Source texts of formatted documents
########

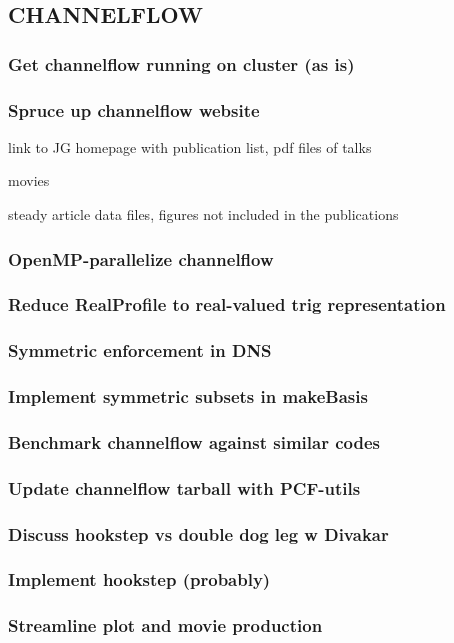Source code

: 
\subsection{CHANNELFLOW}

\subsubsection{Get channelflow running on cluster (as is)}

\subsubsection{Spruce up channelflow website}

link to JG homepage with publication list, pdf files of talks

movies

steady article data files, figures not included in the publications


\subsubsection{OpenMP-parallelize channelflow}
\subsubsection{Reduce RealProfile to real-valued trig representation}
\subsubsection{Symmetric enforcement in DNS}
\subsubsection{Implement symmetric subsets in makeBasis}
\subsubsection{Benchmark channelflow against similar codes}
\subsubsection{Update channelflow tarball with PCF-utils}
\subsubsection{Discuss hookstep vs double dog leg w Divakar}
\subsubsection{Implement hookstep (probably)}
\subsubsection{Streamline plot and movie production}



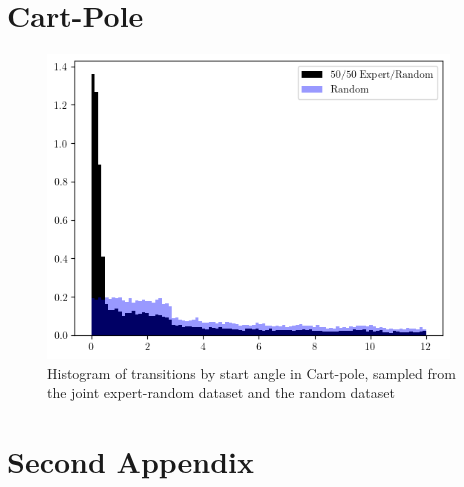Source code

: \documentclass[mlabstract]{jmlr}
\begin{document}
\section{Cart-Pole}
\begin{figure}[H]
	\centering
	\includegraphics[width=0.95\textwidth]{Figures/angles_cp.png}
	\caption{Histogram of transitions by start angle in Cart-pole, sampled from the joint expert-random dataset and the random dataset}\label{fig:cp_hist}
\end{figure}



\section{Second Appendix}\label{apd:second}
\end{document}

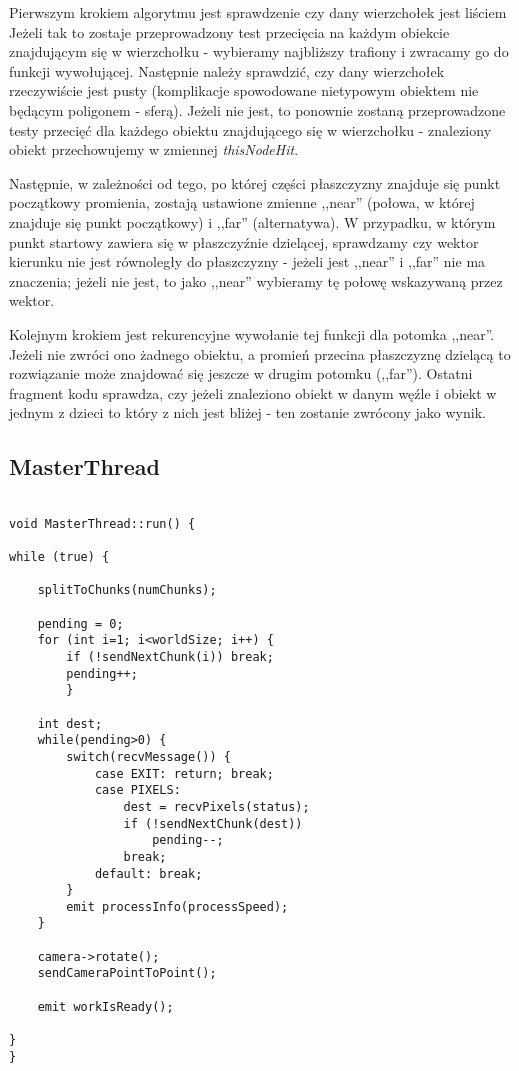 Pierwszym krokiem algorytmu jest sprawdzenie czy dany wierzchołek jest liściem Jeżeli tak to zostaje przeprowadzony test przecięcia na każdym obiekcie znajdującym się w wierzchołku - wybieramy najbliższy trafiony i zwracamy go do funkcji wywołującej. Następnie należy sprawdzić, czy dany wierzchołek rzeczywiście jest pusty (komplikacje spowodowane nietypowym obiektem nie będącym poligonem - sferą). Jeżeli nie jest, to ponownie zostaną przeprowadzone testy przecięć dla każdego obiektu znajdującego się w wierzchołku - znaleziony obiekt przechowujemy w zmiennej \emph{thisNodeHit}.

Następnie, w zależności od tego, po której części płaszczyzny znajduje się punkt początkowy promienia, zostają ustawione zmienne ,,near'' (połowa, w której znajduje się punkt początkowy) i ,,far'' (alternatywa). W przypadku, w którym punkt startowy zawiera się w płaszczyźnie dzielącej, sprawdzamy czy wektor kierunku nie jest równoległy do płaszczyzny - jeżeli jest ,,near'' i ,,far'' nie ma znaczenia; jeżeli nie jest, to jako ,,near'' wybieramy tę połowę wskazywaną przez wektor.

Kolejnym krokiem jest rekurencyjne wywołanie tej funkcji dla potomka ,,near''. Jeżeli nie zwróci ono żadnego obiektu, a promień przecina płaszczyznę dzielącą to rozwiązanie może znajdować się jeszcze w drugim potomku (,,far''). Ostatni fragment kodu sprawdza, czy jeżeli znaleziono obiekt w danym węźle i obiekt w jednym z dzieci to który z nich jest bliżej - ten zostanie zwrócony jako wynik.

\subsection{MasterThread}
	
	
\begin{lstlisting}

void MasterThread::run() {

while (true) {

    splitToChunks(numChunks);

    pending = 0;
    for (int i=1; i<worldSize; i++) {
        if (!sendNextChunk(i)) break;
        pending++;
        }

    int dest;
    while(pending>0) {
        switch(recvMessage()) {
            case EXIT: return; break;
            case PIXELS:
                dest = recvPixels(status);
                if (!sendNextChunk(dest))
                    pending--;
                break;
            default: break;
        }
        emit processInfo(processSpeed);
    }

    camera->rotate();
    sendCameraPointToPoint();

    emit workIsReady();

}
}

\end{lstlisting}


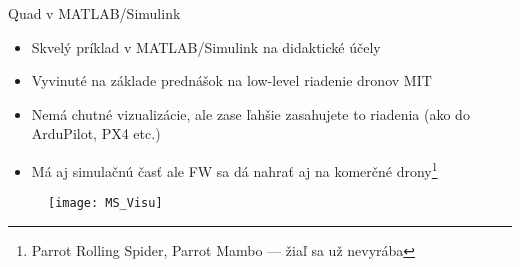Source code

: \begin{frame}{Quad v MATLAB/Simulink}
\begin{itemize}
\item<1-> Skvelý príklad v MATLAB/Simulink na didaktické účely
\item<2-> Vyvinuté na základe prednášok na low-level riadenie dronov MIT \citep{Riether2016}
\item<3-> Nemá chutné vizualizácie, ale zase ľahšie zasahujete to riadenia (ako do ArduPilot, PX4 etc.)
    \item<4-> Má aj simulačnú časť ale FW sa dá nahrať aj na komerčné drony\footnote{Parrot Rolling Spider, Parrot Mambo --- žiaľ sa už nevyrába}
        
\end{itemize}
  \begin{figure}
\centering
  \texttt{[image: MS\_Visu]}\\
\end{figure}
\end{frame}


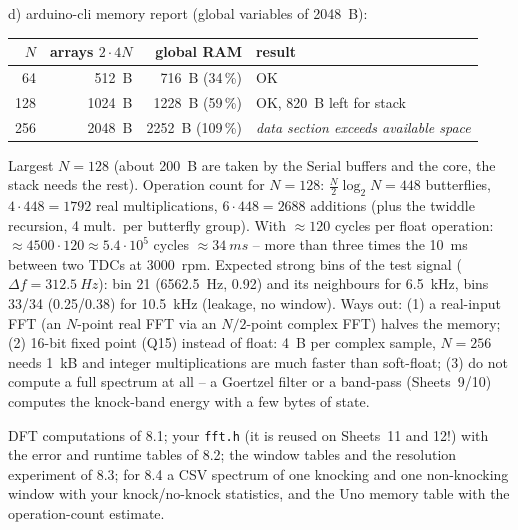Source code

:\begin{solution}
d) arduino-cli memory report (global variables of \SI{2048}{B}):
\begin{center}\small
\begin{tabular}{rrrl}
\toprule
$N$ & arrays $2\cdot4N$ & global RAM & result\\
\midrule
64 & \SI{512}{B} & \SI{716}{B} (34\,\%) & OK\\
128 & \SI{1024}{B} & \SI{1228}{B} (59\,\%) & OK, \SI{820}{B} left for stack\\
256 & \SI{2048}{B} & \SI{2252}{B} (109\,\%) & \emph{data section exceeds available space}\\
\bottomrule
\end{tabular}
\end{center}
Largest $N=128$ (about \SI{200}{B} are taken by the Serial buffers and the core,
the stack needs the rest). Operation count for $N=128$: $\frac N2\log_2N=448$
butterflies, $4\cdot448=1792$ real multiplications, $6\cdot448=2688$ additions
(plus the twiddle recursion, 4 mult.\ per butterfly group). With
$\approx120$ cycles per float operation: $\approx4500\cdot120\approx5.4\cdot10^5$
cycles $\approx\SI{34}{ms}$ -- more than three times the \SI{10}{ms} between two
TDCs at \SI{3000}{rpm}. Expected strong bins of the test signal
($\Delta f=\SI{312.5}{Hz}$): bin 21 (\SI{6562.5}{Hz}, 0.92) and its neighbours
for \SI{6.5}{kHz}, bins 33/34 (0.25/0.38) for \SI{10.5}{kHz} (leakage, no window).
Ways out: (1) a real-input FFT (an $N$-point real FFT via an $N/2$-point complex
FFT) halves the memory; (2) 16-bit fixed point (Q15) instead of float:
\SI{4}{B} per complex sample, $N=256$ needs \SI{1}{kB} and integer
multiplications are much faster than soft-float; (3) do not compute a full
spectrum at all -- a Goertzel filter or a band-pass (Sheets~9/10) computes the
knock-band energy with a few bytes of state.
\end{solution}

\begin{deliverables}
DFT computations of 8.1; your \texttt{fft.h} (it is reused on Sheets~11 and
12!) with the error and runtime tables of 8.2; the window tables and the
resolution experiment of 8.3; for 8.4 a CSV spectrum of one knocking and one
non-knocking window with your knock/no-knock statistics, and the Uno memory
table with the operation-count estimate.
\end{deliverables}
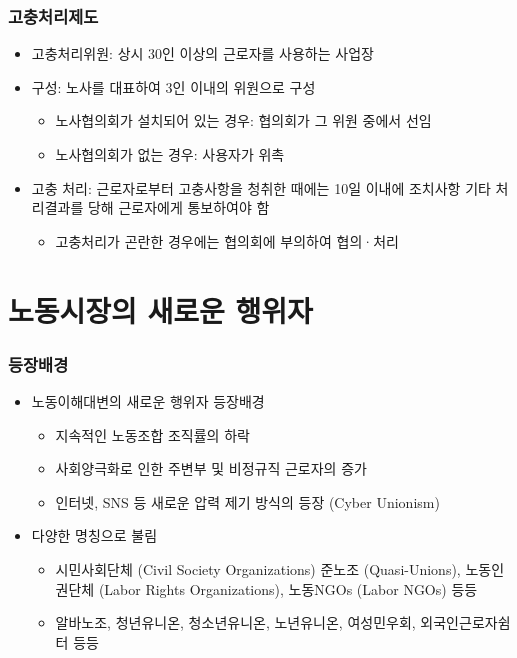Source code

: \documentclass[aspectratio=169,xcolor=dvipsnames,handout]{beamer}
\begin{document}
\begin{frame}
    \frametitle{고충처리제도}
    \begin{itemize}[<+->]
        \item 고충처리위원: 상시 30인 이상의 근로자를 사용하는 사업장
        \item 구성: 노사를 대표하여 3인 이내의 위원으로 구성
        \begin{itemize}
            \item 노사협의회가 설치되어 있는 경우: 협의회가 그 위원 중에서 선임
            \item 노사협의회가 없는 경우: 사용자가 위촉
        \end{itemize}
        \item 고충 처리: 근로자로부터 고충사항을 청취한 때에는 10일 이내에 조치사항 기타 처리결과를 당해 근로자에게 통보하여야 함
        \begin{itemize}
            \item 고충처리가 곤란한 경우에는 협의회에 부의하여 협의·처리
        \end{itemize}
    \end{itemize}
\end{frame}


\section{노동시장의 새로운 행위자}
\begin{frame}
    \frametitle{등장배경}
    \begin{itemize}[<+->]
        \item 노동이해대변의 새로운 행위자 등장배경
        \begin{itemize}
            \item 지속적인 노동조합 조직률의 하락
            \item 사회양극화로 인한 주변부 및 비정규직 근로자의 증가
            \item 인터넷, SNS 등 새로운 압력 제기 방식의 등장 (Cyber Unionism)
        \end{itemize}
        \item 다양한 명칭으로 불림
        \begin{itemize}
            \item 시민사회단체 (Civil Society Organizations) 준노조 (Quasi-Unions), 노동인권단체 (Labor Rights Organizations), 노동NGOs (Labor NGOs) 등등
            \item 알바노조, 청년유니온, 청소년유니온, 노년유니온, 여성민우회, 외국인근로자쉼터 등등 
        \end{itemize}
    \end{itemize}
\end{frame}
\end{document}
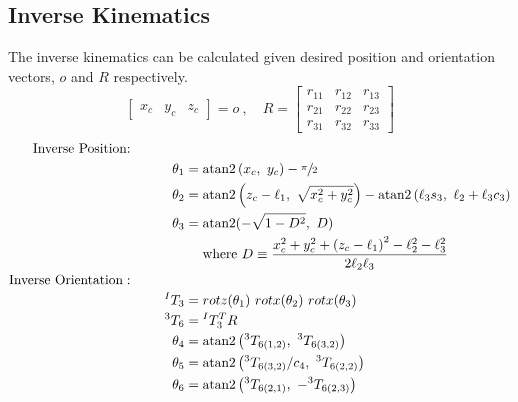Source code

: \subsection{Inverse Kinematics}
The inverse kinematics can be calculated given desired position and orientation vectors, $o$ and $R$ respectively.
\[
\begin{bmatrix}x_c & y_c & z_c \end{bmatrix} = o~,\quad
  R =
  \begin{bmatrix}
    r_{11} & r_{12} & r_{13} \\
    r_{21} & r_{22} & r_{23} \\
    r_{31} & r_{32} & r_{33}
  \end{bmatrix}
\]
\begin{equation}
\begin{aligned}
\text{Inverse Position:}\qquad\qquad&\\
\theta_{1}&= \text{atan2} \left(x_{c},~ y_{c}\right) - \sfrac{\pi}{2}\\
\theta_{2}&= \text{atan2} \left(z_c - \ell_1, ~\sqrt{x_c^2 + y_c^2}\right) - \text{atan2}\left(\ell_3s_3,~\ell_2 + \ell_3c_3\right) \\
\theta_{3}&= \text{atan2} (-\sqrt{1-D^{2}},~ D) \\
& \quad \text { where } D\equiv\frac{x_{c}^{2}+y_{c}^{2}+\left(z_{c}-\ell_{1}\right)^{2}-\ell_{2}^{2}-\ell_{3}^{2}}{2 \ell_{2} \ell_{3}} \\
\text{Inverse Orientation}:\qquad\qquad&\\
^IT_3 &= rotz(\theta_1)~rotx(\theta_2)~rotx(\theta_3) \\
{}^3T_6 &= {}^IT_3^TR \\ %
\theta_4 &= \text{atan2} \left({}^3T_{6(1,2)},~{}^3T_{6(3,2)}\right) \\
\theta_5 &= \text{atan2} \left({{}^3T_{6(3,2)}} / {c_4},~{}^3T_{6(2,2)}\right) \\
\theta_6 &= \text{atan2} \left({}^3T_{6(2,1)},~ -{}^3T_{6(2,3)}\right) \\
\end{aligned}
\nonumber
\end{equation}

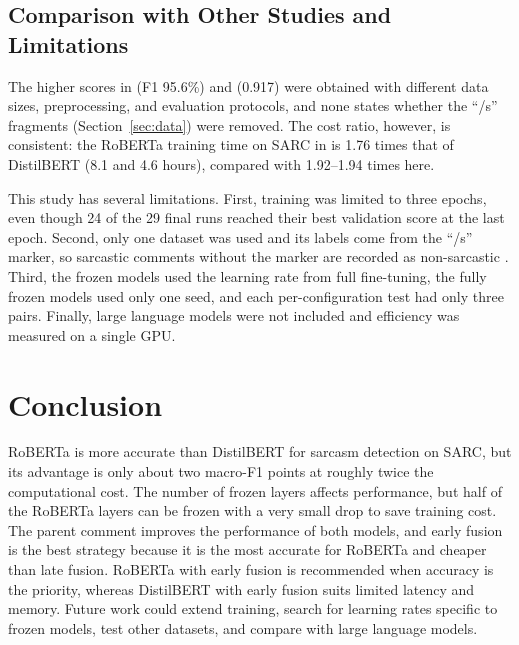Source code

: \documentclass[conference]{IEEEtran}
\begin{document}
\subsection{Comparison with Other Studies and Limitations}
The higher scores in \cite{dubey2026efficient} (F1 95.6\%) and \cite{zhang2025enhancing} (0.917) were obtained with different data sizes, preprocessing, and evaluation protocols, and none states whether the ``/s'' fragments (Section~\ref{sec:data}) were removed. The cost ratio, however, is consistent: the RoBERTa training time on SARC in \cite{dubey2026efficient} is 1.76 times that of DistilBERT (8.1 and 4.6 hours), compared with 1.92--1.94 times here.

This study has several limitations. First, training was limited to three epochs, even though 24 of the 29 final runs reached their best validation score at the last epoch. Second, only one dataset was used and its labels come from the ``/s'' marker, so sarcastic comments without the marker are recorded as non-sarcastic \cite{khodak2018sarc}. Third, the frozen models used the learning rate from full fine-tuning, the fully frozen models used only one seed, and each per-configuration test had only three pairs. Finally, large language models were not included and efficiency was measured on a single GPU.

\section{Conclusion}
RoBERTa is more accurate than DistilBERT for sarcasm detection on SARC, but its advantage is only about two macro-F1 points at roughly twice the computational cost. The number of frozen layers affects performance, but half of the RoBERTa layers can be frozen with a very small drop to save training cost. The parent comment improves the performance of both models, and early fusion is the best strategy because it is the most accurate for RoBERTa and cheaper than late fusion. RoBERTa with early fusion is recommended when accuracy is the priority, whereas DistilBERT with early fusion suits limited latency and memory. Future work could extend training, search for learning rates specific to frozen models, test other datasets, and compare with large language models.



\end{document}
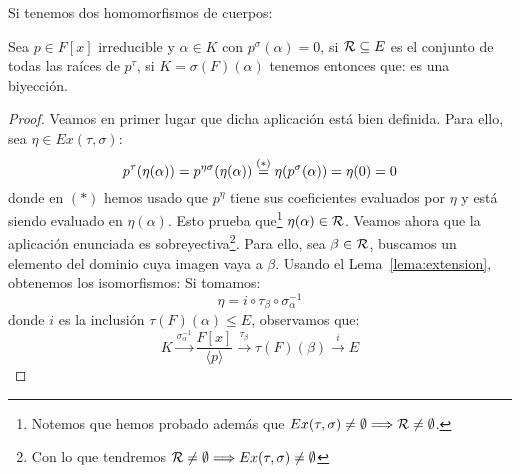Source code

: \begin{prop}[Extensión]
    Si tenemos dos homomorfismos de cuerpos:
    \begin{figure}[H]
        \centering
    \end{figure}
    \noindent
    Sea $p\in F[x]$ irreducible y $\alpha\in K$ con $p^{\sigma}(\alpha)=0$, si $\mathcal{R}\subseteq E$ es el conjunto de todas las raíces de $p^\tau$, si $K = \sigma(F)(\alpha)$ tenemos entonces que:
    es una biyección.
    \begin{proof}
        Veamos en primer lugar que dicha aplicación está bien definida. Para ello, sea $\eta \in Ex(\tau, \sigma)$:
        \begin{equation*}
            p^\tau(\eta(\alpha)) = p^{\eta \sigma}(\eta (\alpha)) \stackrel{(\ast)}{=} \eta(p^\sigma(\alpha)) = \eta(0) = 0
        \end{equation*}
        donde en $(\ast)$ hemos usado que $p^\eta$ tiene sus coeficientes evaluados por $\eta$ y está siendo evaluado en $\eta(\alpha)$. Esto prueba que\footnote{Notemos que hemos probado además que $Ex(\tau,\sigma)\neq \emptyset \Longrightarrow \mathcal{R}\neq \emptyset $.} $\eta(\alpha)\in \mathcal{R}$. Veamos ahora que la aplicación enunciada es sobreyectiva\footnote{Con lo que tendremos $\mathcal{R}\neq \emptyset \Longrightarrow Ex(\tau,\sigma)\neq \emptyset $}. Para ello, sea $\beta\in \mathcal{R}$, buscamos un elemento del dominio cuya imagen vaya a $\beta$. Usando el Lema~\ref{lema:extension}, obtenemos los isomorfismos:
        Si tomamos:
        \begin{equation*}
            \eta = i \circ \tau_\beta \circ \sigma_\alpha^{-1}
        \end{equation*}
        donde $i$ es la inclusión $\tau(F)(\alpha)\leq E$, observamos que:
        \begin{equation*}
            K\stackrel{\sigma_\alpha^{-1}}{\to} \frac{F[x]}{\langle p \rangle } \stackrel{\tau_\beta}{\to} \tau(F)(\beta) \stackrel{i}{\to} E

\end{equation*}
\end{proof}
\end{prop}
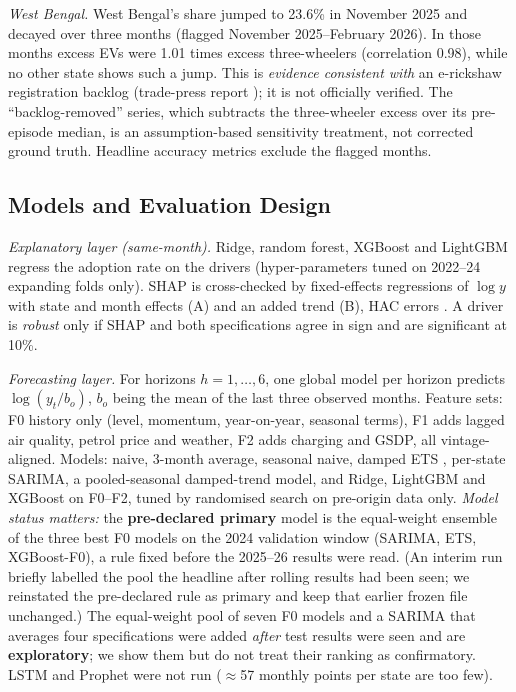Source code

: \textit{West Bengal.} West Bengal's share jumped to 23.6\% in November 2025 and decayed over three months (flagged November 2025--February 2026). In those months excess EVs were 1.01 times excess three-wheelers (correlation 0.98), while no other state shows such a jump. This is \emph{evidence consistent with} an e-rickshaw registration backlog (trade-press report \cite{emobility}); it is not officially verified. The ``backlog-removed'' series, which subtracts the three-wheeler excess over its pre-episode median, is an assumption-based sensitivity treatment, not corrected ground truth. Headline accuracy metrics exclude the flagged months.

\subsection{Models and Evaluation Design}
\textit{Explanatory layer (same-month).} Ridge, random forest, XGBoost and LightGBM regress the adoption rate on the drivers (hyper-parameters tuned on 2022--24 expanding folds only). SHAP \cite{lundberg} is cross-checked by fixed-effects regressions of $\log y$ with state and month effects (A) and an added trend (B), HAC errors \cite{neweywest}. A driver is \emph{robust} only if SHAP and both specifications agree in sign and are significant at 10\%.

\textit{Forecasting layer.} For horizons $h=1,\dots,6$, one global model per horizon predicts $\log(y_{t}/b_o)$, $b_o$ being the mean of the last three observed months. Feature sets: F0 history only (level, momentum, year-on-year, seasonal terms), F1 adds lagged air quality, petrol price and weather, F2 adds charging and GSDP, all vintage-aligned. Models: naive, 3-month average, seasonal naive, damped ETS \cite{hyndman}, per-state SARIMA, a pooled-seasonal damped-trend model, and Ridge, LightGBM and XGBoost on F0--F2, tuned by randomised search on pre-origin data only. \emph{Model status matters:} the \textbf{pre-declared primary} model is the equal-weight ensemble of the three best F0 models on the 2024 validation window (SARIMA, ETS, XGBoost-F0), a rule fixed before the 2025--26 results were read. (An interim run briefly labelled the pool the headline after rolling results had been seen; we reinstated the pre-declared rule as primary and keep that earlier frozen file unchanged.) The equal-weight pool of seven F0 models and a SARIMA that averages four specifications were added \emph{after} test results were seen and are \textbf{exploratory}; we show them but do not treat their ranking as confirmatory. LSTM and Prophet were not run ($\approx$57 monthly points per state are too few).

########

> INSTRUCTIONS FOR THE TASK
Pictures are to be left out. Write out only the lines above starting at the one with "case EXIT: return; break;" and ending at the one with "left for stack\\", both lines included, exactly.

> WRITTEN ANSWER
            case EXIT: return; break;
            case PIXELS:
                dest = recvPixels(status);
                if (!sendNextChunk(dest))
                    pending--;
                break;
            default: break;
        }
        emit processInfo(processSpeed);
    }

    camera->rotate();
    sendCameraPointToPoint();

    emit workIsReady();

}
}

\end{lstlisting}


Source code

: \begin{frame}{Quad v MATLAB/Simulink}
\begin{itemize}
\item<1-> Skvelý príklad v MATLAB/Simulink na didaktické účely
\item<2-> Vyvinuté na základe prednášok na low-level riadenie dronov MIT \citep{Riether2016}
\item<3-> Nemá chutné vizualizácie, ale zase ľahšie zasahujete to riadenia (ako do ArduPilot, PX4 etc.)
    \item<4-> Má aj simulačnú časť ale FW sa dá nahrať aj na komerčné drony\footnote{Parrot Rolling Spider, Parrot Mambo --- žiaľ sa už nevyrába}
        
\end{itemize}
  \begin{figure}
\centering
  \texttt{[image: MS\_Visu]}\\
\end{figure}
\end{frame}


Source code

:\begin{solution}
d) arduino-cli memory report (global variables of \SI{2048}{B}):
\begin{center}\small
\begin{tabular}{rrrl}
\toprule
$N$ & arrays $2\cdot4N$ & global RAM & result\\
\midrule
64 & \SI{512}{B} & \SI{716}{B} (34\,\%) & OK\\
128 & \SI{1024}{B} & \SI{1228}{B} (59\,\%) & OK, \SI{820}{B} left for stack\\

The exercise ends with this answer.